AIM OF THE TASK: In the data that follows, count the lines in which the word "https" occurs, and report that figure alone.

□ □ □ □

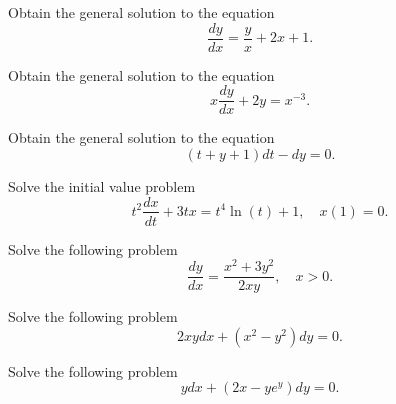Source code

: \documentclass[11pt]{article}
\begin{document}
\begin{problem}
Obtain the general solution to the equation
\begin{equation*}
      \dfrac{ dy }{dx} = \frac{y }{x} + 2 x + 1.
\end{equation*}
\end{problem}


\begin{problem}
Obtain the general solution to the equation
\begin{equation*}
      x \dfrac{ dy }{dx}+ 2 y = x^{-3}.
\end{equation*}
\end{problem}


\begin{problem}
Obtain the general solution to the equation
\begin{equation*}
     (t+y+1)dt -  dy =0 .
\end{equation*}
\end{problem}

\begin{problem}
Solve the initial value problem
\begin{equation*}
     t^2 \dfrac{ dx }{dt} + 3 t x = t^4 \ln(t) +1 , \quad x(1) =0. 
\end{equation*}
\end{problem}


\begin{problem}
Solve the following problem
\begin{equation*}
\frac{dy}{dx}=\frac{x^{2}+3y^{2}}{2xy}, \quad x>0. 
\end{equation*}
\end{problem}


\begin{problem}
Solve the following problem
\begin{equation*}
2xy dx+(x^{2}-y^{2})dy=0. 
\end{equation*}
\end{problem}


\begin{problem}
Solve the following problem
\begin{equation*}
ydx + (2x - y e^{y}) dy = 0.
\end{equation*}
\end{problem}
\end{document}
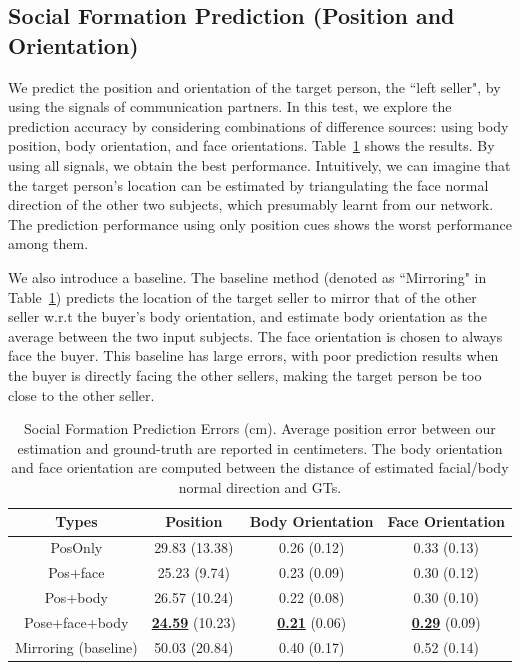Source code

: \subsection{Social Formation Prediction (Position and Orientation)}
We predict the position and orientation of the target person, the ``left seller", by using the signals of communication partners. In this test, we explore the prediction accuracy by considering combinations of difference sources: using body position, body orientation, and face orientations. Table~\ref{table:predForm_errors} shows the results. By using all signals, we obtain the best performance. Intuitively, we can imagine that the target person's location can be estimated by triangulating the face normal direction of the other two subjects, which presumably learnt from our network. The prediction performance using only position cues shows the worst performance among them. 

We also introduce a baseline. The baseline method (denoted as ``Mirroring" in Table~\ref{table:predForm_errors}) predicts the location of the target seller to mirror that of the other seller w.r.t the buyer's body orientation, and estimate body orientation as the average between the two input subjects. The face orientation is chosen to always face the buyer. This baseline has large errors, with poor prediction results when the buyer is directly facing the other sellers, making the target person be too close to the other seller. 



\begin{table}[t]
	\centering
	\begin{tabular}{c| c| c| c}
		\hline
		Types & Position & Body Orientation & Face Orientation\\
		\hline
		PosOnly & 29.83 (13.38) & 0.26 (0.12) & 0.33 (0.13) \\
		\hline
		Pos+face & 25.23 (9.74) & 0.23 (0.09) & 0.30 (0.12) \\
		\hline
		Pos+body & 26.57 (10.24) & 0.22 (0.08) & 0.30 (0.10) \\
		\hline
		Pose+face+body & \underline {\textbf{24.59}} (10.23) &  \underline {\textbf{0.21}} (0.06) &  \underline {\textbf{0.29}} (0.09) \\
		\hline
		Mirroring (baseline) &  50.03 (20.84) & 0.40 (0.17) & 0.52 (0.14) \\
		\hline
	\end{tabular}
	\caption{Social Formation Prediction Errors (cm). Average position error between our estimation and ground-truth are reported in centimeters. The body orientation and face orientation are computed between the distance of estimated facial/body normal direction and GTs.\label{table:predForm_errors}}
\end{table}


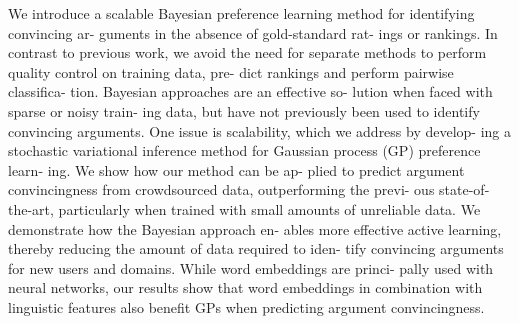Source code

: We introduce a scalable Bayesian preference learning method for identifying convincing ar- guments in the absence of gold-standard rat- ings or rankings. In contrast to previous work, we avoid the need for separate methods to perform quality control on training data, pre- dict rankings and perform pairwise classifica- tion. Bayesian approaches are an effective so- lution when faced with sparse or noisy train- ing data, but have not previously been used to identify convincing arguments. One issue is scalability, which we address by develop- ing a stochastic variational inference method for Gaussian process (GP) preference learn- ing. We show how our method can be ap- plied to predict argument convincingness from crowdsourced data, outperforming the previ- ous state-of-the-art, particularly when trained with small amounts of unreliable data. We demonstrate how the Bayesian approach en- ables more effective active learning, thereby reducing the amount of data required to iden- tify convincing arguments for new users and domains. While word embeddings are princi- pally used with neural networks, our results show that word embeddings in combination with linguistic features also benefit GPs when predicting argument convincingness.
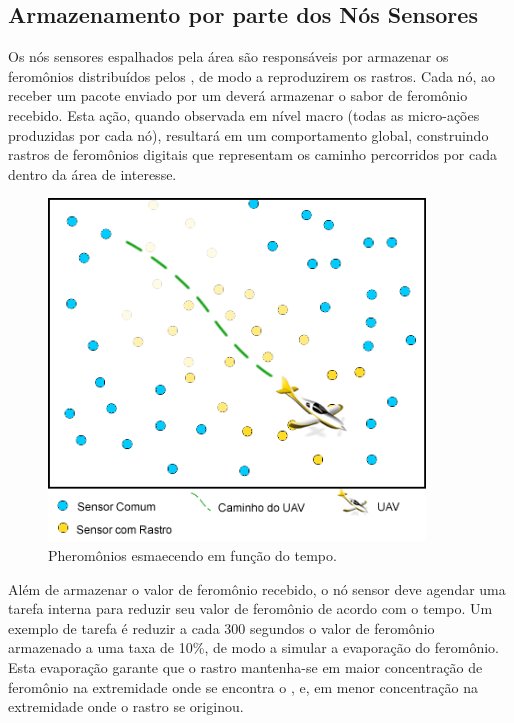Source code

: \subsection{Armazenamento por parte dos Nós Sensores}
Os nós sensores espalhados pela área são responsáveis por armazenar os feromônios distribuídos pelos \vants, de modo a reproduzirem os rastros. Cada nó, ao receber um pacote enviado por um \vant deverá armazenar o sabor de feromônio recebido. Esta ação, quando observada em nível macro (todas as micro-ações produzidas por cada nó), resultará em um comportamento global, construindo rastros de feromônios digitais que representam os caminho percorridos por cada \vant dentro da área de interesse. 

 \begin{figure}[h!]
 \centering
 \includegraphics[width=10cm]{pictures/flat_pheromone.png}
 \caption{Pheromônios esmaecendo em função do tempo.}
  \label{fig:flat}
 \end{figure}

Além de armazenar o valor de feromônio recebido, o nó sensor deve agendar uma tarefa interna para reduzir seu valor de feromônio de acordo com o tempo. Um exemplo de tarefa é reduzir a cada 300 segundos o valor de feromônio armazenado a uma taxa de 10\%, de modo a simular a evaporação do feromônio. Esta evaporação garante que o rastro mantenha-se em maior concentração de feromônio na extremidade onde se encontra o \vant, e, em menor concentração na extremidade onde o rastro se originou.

□ □ □ □

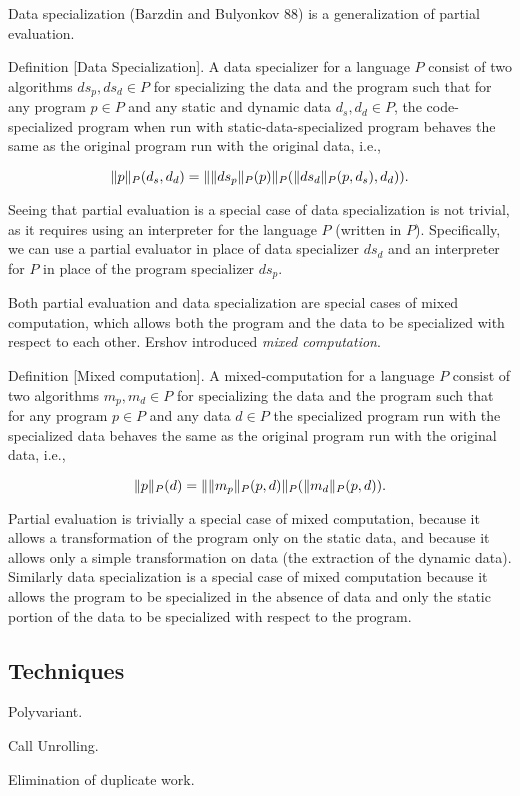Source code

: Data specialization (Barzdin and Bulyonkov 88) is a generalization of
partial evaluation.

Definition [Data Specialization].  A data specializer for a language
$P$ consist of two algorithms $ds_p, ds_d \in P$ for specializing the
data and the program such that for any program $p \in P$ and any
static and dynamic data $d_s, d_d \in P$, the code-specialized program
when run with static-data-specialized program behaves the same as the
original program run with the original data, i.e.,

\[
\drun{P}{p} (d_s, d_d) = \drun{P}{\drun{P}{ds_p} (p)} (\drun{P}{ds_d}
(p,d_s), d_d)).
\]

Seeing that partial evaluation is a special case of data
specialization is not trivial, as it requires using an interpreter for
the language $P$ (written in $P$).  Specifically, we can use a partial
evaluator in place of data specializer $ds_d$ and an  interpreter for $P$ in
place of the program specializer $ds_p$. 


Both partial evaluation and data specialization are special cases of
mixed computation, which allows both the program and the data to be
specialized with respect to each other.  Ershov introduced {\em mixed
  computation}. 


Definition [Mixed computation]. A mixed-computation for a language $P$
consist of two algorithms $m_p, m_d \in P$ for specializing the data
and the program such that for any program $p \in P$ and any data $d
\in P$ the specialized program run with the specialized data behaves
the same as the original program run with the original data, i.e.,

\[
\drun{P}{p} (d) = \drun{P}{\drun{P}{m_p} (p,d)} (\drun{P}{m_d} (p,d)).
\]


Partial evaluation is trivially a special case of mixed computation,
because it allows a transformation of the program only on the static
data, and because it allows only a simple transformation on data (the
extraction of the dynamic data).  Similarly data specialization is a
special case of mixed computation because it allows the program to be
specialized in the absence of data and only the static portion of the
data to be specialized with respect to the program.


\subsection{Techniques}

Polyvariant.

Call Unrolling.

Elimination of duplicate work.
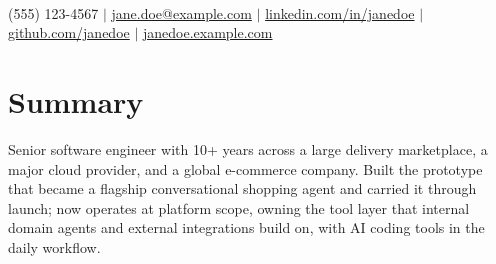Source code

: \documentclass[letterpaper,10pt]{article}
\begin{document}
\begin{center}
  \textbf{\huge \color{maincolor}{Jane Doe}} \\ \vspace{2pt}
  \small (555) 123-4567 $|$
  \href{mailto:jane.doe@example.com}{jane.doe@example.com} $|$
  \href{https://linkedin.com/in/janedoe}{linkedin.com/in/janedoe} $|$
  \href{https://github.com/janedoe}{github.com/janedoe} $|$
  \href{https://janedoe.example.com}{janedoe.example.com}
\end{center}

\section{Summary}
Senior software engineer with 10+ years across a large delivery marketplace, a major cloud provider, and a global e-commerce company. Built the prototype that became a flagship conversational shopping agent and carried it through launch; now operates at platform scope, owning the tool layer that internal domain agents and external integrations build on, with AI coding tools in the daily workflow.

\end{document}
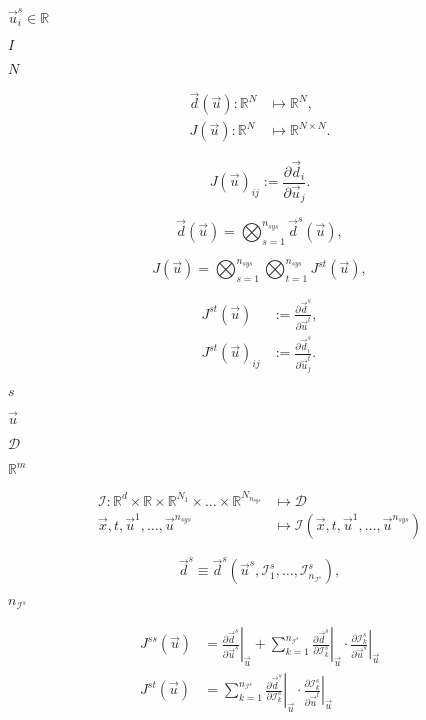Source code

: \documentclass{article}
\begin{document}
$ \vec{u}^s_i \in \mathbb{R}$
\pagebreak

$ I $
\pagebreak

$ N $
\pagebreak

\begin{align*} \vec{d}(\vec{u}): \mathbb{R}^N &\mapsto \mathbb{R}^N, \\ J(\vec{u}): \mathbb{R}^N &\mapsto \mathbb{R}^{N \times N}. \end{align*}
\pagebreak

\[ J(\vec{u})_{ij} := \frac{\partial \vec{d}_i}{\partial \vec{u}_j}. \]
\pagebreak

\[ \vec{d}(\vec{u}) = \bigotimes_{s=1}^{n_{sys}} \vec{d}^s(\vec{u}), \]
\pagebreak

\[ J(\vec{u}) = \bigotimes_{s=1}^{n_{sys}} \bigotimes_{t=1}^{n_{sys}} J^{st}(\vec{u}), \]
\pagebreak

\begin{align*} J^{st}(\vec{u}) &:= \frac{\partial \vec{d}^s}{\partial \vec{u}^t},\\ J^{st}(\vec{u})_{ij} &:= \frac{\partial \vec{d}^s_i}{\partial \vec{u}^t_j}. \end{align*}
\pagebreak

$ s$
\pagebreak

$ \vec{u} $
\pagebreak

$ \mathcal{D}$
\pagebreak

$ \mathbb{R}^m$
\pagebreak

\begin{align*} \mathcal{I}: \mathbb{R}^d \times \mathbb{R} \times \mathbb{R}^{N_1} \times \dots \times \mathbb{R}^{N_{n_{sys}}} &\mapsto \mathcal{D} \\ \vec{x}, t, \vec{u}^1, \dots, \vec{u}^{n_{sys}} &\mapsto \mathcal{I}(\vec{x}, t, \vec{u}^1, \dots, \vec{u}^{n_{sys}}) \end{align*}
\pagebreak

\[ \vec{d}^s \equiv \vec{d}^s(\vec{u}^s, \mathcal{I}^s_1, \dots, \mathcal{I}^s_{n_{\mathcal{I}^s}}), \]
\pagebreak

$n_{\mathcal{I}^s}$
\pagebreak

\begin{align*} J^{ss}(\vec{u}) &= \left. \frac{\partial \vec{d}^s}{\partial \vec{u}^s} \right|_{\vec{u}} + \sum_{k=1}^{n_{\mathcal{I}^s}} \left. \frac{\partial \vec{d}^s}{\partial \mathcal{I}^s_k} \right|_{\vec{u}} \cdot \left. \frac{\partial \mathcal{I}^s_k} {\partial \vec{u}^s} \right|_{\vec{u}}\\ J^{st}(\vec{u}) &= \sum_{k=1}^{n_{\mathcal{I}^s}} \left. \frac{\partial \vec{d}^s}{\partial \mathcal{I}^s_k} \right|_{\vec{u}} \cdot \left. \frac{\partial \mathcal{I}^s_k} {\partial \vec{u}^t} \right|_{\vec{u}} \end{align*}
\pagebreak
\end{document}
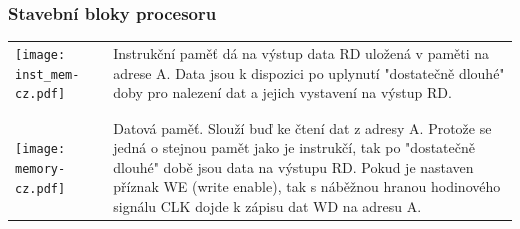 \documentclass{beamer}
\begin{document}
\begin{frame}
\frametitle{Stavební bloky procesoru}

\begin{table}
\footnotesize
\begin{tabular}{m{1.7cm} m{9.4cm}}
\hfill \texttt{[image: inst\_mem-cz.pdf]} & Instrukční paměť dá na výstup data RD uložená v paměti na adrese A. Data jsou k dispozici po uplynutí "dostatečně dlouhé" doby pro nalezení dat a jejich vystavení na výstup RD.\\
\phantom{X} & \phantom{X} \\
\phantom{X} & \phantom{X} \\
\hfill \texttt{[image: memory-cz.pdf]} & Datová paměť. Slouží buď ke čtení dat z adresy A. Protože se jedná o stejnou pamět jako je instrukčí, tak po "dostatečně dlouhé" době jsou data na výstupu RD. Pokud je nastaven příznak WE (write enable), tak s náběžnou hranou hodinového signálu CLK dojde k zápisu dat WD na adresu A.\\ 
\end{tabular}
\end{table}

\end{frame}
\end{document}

□ □ □ □

ANSWER TO THE EXERCISE: 3